Iran hits back at Persian Gulf states over ‘destructive’ PGCC statement
The Persian Gulf Cooperation Council (PGCC) released the statement in Saudi Arabia’s capital Riyadh on Tuesday at the end of its 40th summit, urging a united front against the Islamic Republic, calling for global action targeting the country’s nuclear energy program, and disputing the Iranian sovereignty over a threesome group of islands in the strategic body of water.
According to Press TV, Foreign Ministry Spokesman Abbas Mousavi said many of the “vain and rehashed” accusations featured in the statement do not even warrant a response, the Ministry reported on Wednesday.
He called on the six-member body to reverse course and choose cooperation “instead of [making] such provocative comments, which will lead to nothing other than sustaining the current ruinous [regional] trend and driving the region towards an unforeseeable future.”
The littoral states’ adversarial attitude only represents blatant support for the United States’ campaign of economic terrorism targeting the Iranian nation, Mousavi added.
Mousavi said Iran has come under criticism over its nuclear countermeasures by some of the Persian Gulf states, which invested all they could to sabotage the nuclear deal.
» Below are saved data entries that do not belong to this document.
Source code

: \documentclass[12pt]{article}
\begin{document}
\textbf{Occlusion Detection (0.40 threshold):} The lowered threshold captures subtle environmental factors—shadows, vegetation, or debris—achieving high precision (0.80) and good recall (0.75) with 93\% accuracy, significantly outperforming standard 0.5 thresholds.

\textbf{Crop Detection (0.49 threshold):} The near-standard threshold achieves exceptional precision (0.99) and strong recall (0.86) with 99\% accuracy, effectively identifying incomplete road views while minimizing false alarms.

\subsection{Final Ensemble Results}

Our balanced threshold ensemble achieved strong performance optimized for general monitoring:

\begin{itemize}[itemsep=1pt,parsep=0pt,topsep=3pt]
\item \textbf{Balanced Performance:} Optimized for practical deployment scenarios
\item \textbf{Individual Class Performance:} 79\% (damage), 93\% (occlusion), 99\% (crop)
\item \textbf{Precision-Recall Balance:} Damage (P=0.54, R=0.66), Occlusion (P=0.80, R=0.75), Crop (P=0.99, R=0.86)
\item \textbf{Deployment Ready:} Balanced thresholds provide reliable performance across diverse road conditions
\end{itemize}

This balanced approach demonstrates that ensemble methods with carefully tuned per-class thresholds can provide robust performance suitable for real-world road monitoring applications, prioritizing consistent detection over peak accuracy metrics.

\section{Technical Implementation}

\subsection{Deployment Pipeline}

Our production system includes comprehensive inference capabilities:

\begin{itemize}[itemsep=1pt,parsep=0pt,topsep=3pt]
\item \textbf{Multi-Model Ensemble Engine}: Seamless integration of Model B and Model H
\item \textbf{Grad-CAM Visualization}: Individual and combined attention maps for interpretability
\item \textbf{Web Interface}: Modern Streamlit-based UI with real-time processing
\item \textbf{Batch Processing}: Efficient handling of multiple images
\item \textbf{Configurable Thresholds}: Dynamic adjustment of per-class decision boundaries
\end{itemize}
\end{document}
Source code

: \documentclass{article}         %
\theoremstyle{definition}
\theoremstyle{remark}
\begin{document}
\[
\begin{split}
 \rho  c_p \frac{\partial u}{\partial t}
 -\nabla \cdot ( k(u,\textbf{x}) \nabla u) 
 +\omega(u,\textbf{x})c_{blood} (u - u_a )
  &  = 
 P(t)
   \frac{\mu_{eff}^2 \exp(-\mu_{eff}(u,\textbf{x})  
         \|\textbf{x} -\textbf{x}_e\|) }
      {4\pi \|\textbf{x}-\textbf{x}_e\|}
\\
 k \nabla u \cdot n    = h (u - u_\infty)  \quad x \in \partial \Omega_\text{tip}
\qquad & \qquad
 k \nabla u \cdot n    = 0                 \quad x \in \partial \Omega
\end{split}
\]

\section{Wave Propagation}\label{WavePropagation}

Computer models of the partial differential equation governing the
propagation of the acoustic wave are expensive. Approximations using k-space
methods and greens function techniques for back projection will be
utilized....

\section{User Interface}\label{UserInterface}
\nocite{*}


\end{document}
He also said backing Washington against Tehran ran counter to the policy of good-neighborliness.
The raft of baseless claims, he stated, had made their way into the statement under pressure from a handful of the regional council’s members, which had expended all their efforts to prevent development of multilateral cooperation in the region.
The “short-sightedness” has not only led to the plundering of the region’s wealth, but also created or fortified terrorist and Takfiri outfits and paved the way for further foreign intervention there, Mousavi said.
The spokesperson cited the cases of Syria, Iraq, and Yemen, which had been flooded with foreign-backed terror outfits, and come under considerable direct or indirect foreign intervention.
By playing the blame game, however, these littoral states are trying to escape the repercussions of their actions and prosecution at international tribunals for their “blatant human rights violations and war crimes.”
The Islamic Republic, however, has chosen to act responsibility in between, Moussavi said, citing the country’s past proposals for a regional non-aggression pact, a regional dialog platform, and a regional conciliatory mechanism, dubbed the Hormuz Peace Initiative.
The official finally called the Persian Gulf islands — named Abu Musa, Greater Tunb, and Lesser Tunb — an integral part of the country’s territory.
Tehran treats any foreign claim over the islands as an instance of intervention in its domestic affairs and sovereign territory, the official said.